[Stored data]
-*-*-
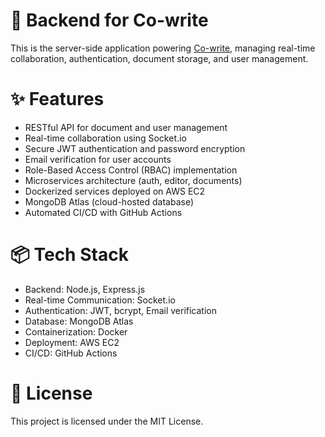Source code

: # 🚀 Backend for Co-write
This is the server-side application powering [Co-write](https://www.co-write.online/), managing real-time collaboration, authentication, document storage, and user management.


# ✨ Features
- RESTful API for document and user management
- Real-time collaboration using Socket.io
- Secure JWT authentication and password encryption
- Email verification for user accounts
- Role-Based Access Control (RBAC) implementation
- Microservices architecture (auth, editor, documents)
- Dockerized services deployed on AWS EC2
- MongoDB Atlas (cloud-hosted database)
- Automated CI/CD with GitHub Actions


# 📦 Tech Stack
- Backend: Node.js, Express.js
- Real-time Communication: Socket.io
- Authentication: JWT, bcrypt, Email verification
- Database: MongoDB Atlas
- Containerization: Docker
- Deployment: AWS EC2
- CI/CD: GitHub Actions

# 📜 License
This project is licensed under the MIT License.
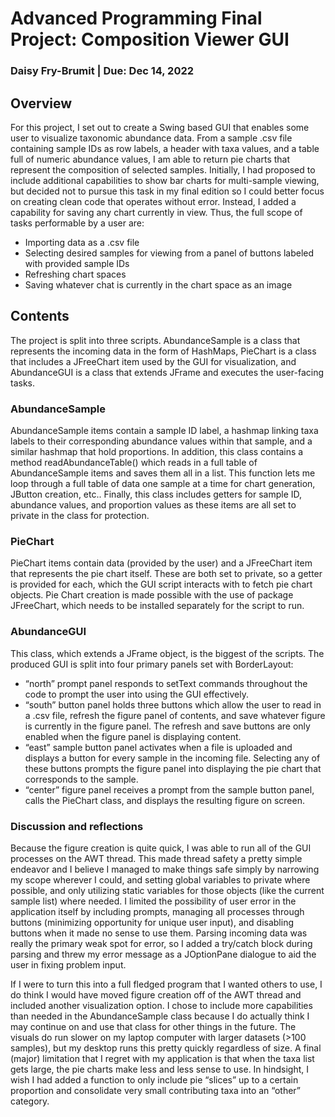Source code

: # Advanced Programming Final Project: Composition Viewer GUI
### Daisy Fry-Brumit | Due: Dec 14, 2022

## Overview
For this project, I set out to create a Swing based GUI that enables some user to visualize taxonomic abundance data. From a sample .csv file containing sample IDs as row labels, a header with taxa values, and a table full of numeric abundance values, I am able to return pie charts that represent the composition of selected samples. Initially, I had proposed to include additional capabilities to show bar charts for multi-sample viewing, but decided not to pursue this task in my final edition so I could better focus on creating clean code that operates without error. Instead, I added a capability for saving any chart currently in view. Thus, the full scope of tasks performable by a user are:

- Importing data as a .csv file
- Selecting desired samples for viewing from a panel of buttons labeled with provided sample IDs
- Refreshing chart spaces 
- Saving whatever chat is currently in the chart space as an image

## Contents
The project is split into three scripts. AbundanceSample is a class that represents the incoming data in the form of HashMaps, PieChart is a class that includes a JFreeChart item used by the GUI for visualization, and AbundanceGUI is a class that extends JFrame and executes the user-facing tasks. 

### AbundanceSample
AbundanceSample items contain a sample ID label, a hashmap linking taxa labels to their corresponding abundance values within that sample, and a similar hashmap that hold proportions. In addition, this class contains a method readAbundanceTable() which reads in a full table of AbundanceSample items and saves them all in a list. This function lets me loop through a full table of data one sample at a time for chart generation, JButton creation, etc.. Finally, this class includes getters for sample ID, abundance values, and proportion values as these items are all set to private in the class for protection.

### PieChart
PieChart items contain data (provided by the user) and a JFreeChart item that represents the pie chart itself. These are both set to private, so a getter is provided for each, which the GUI script interacts with to fetch pie chart objects. Pie Chart creation is made possible with the use of package JFreeChart, which needs to be installed separately for the script to run.

### AbundanceGUI
This class, which extends a JFrame object, is the biggest of the scripts. The produced GUI is split into four primary panels set with BorderLayout:
- “north” prompt panel responds to setText commands throughout the code to prompt the user into using the GUI effectively.
- “south” button panel holds three buttons which allow the user to read in a .csv file, refresh the figure panel of contents, and save whatever figure is currently in the figure panel. The refresh and save buttons are only enabled when the figure panel is displaying content.
- “east” sample button panel activates when a file is uploaded and displays a button for every sample in the incoming file. Selecting any of these buttons prompts the figure panel into displaying the pie chart that corresponds to the sample.
- “center” figure panel receives a prompt from the sample button panel, calls the PieChart class, and displays the resulting figure on screen.

### Discussion and reflections
Because the figure creation is quite quick, I was able to run all of the GUI processes on the AWT thread. This made thread safety a pretty simple endeavor and I believe I managed to make things safe simply by narrowing my scope wherever I could, and setting global variables to private where possible, and only utilizing static variables for those objects (like the current sample list) where needed. I limited the possibility of user error in the application itself by including prompts, managing all processes through buttons (minimizing opportunity for unique user input), and disabling buttons when it made no sense to use them. Parsing incoming data was really the primary weak spot for error, so I added a try/catch block during parsing and threw my error message as a JOptionPane dialogue to aid the user in fixing problem input. 

If I were to turn this into a full fledged program that I wanted others to use, I do think I would have moved figure creation off of the AWT thread and included another visualization option. I chose to include more capabilities than needed in the AbundanceSample class because I do actually think I may continue on and use that class for other things in the future. The visuals do run slower on my laptop computer with larger datasets (>100 samples), but my desktop runs this pretty quickly regardless of size. A final (major) limitation that I regret with my application is that when the taxa list gets large, the pie charts make less and less sense to use. In hindsight, I wish I had added a function to only include pie “slices” up to a certain proportion and consolidate very small contributing taxa into an “other” category. 

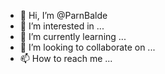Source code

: - 👋 Hi, I’m @ParnBalde
- 👀 I’m interested in ...
- 🌱 I’m currently learning ...
- 💞️ I’m looking to collaborate on ...
- 📫 How to reach me ...

<!---
ParnBalde/ParnBalde is a ✨ special ✨ repository because its `README.md` (this file) appears on your GitHub profile.
You can click the Preview link to take a look at your changes.
--->
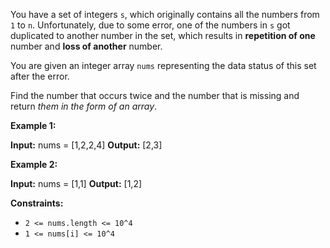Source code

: 
You have a set of integers  `s`, which originally contains all the numbers from  `1`  to  `n`. Unfortunately, due to some error, one of the numbers in  `s`  got duplicated to another number in the set, which results in  **repetition of one**  number and  **loss of another**  number.

You are given an integer array  `nums`  representing the data status of this set after the error.

Find the number that occurs twice and the number that is missing and return  _them in the form of an array_.

**Example 1:**

**Input:** nums = [1,2,2,4]
**Output:** [2,3]

**Example 2:**

**Input:** nums = [1,1]
**Output:** [1,2]

**Constraints:**

-   `2 <= nums.length <= 10^4`
-   `1 <= nums[i] <= 10^4`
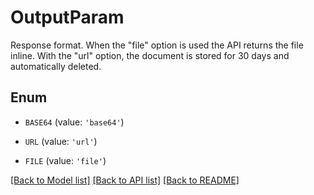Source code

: # OutputParam

Response format. When the \"file\" option is used the API returns the file inline. With the \"url\" option, the document is stored for 30 days and automatically deleted.

## Enum

* `BASE64` (value: `'base64'`)

* `URL` (value: `'url'`)

* `FILE` (value: `'file'`)

[[Back to Model list]](../README.md#documentation-for-models) [[Back to API list]](../README.md#documentation-for-api-endpoints) [[Back to README]](../README.md)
-*-*-
> _Required action_
Take the lines from the start of the entries through the line containing "- Real-time Communication: Socket.io" and set them down exactly, leaving out every picture.

> _Final answer_
Source code

: # 🚀 Backend for Co-write
This is the server-side application powering [Co-write](https://www.co-write.online/), managing real-time collaboration, authentication, document storage, and user management.


# ✨ Features
- RESTful API for document and user management
- Real-time collaboration using Socket.io
- Secure JWT authentication and password encryption
- Email verification for user accounts
- Role-Based Access Control (RBAC) implementation
- Microservices architecture (auth, editor, documents)
- Dockerized services deployed on AWS EC2
- MongoDB Atlas (cloud-hosted database)
- Automated CI/CD with GitHub Actions


# 📦 Tech Stack
- Backend: Node.js, Express.js
- Real-time Communication: Socket.io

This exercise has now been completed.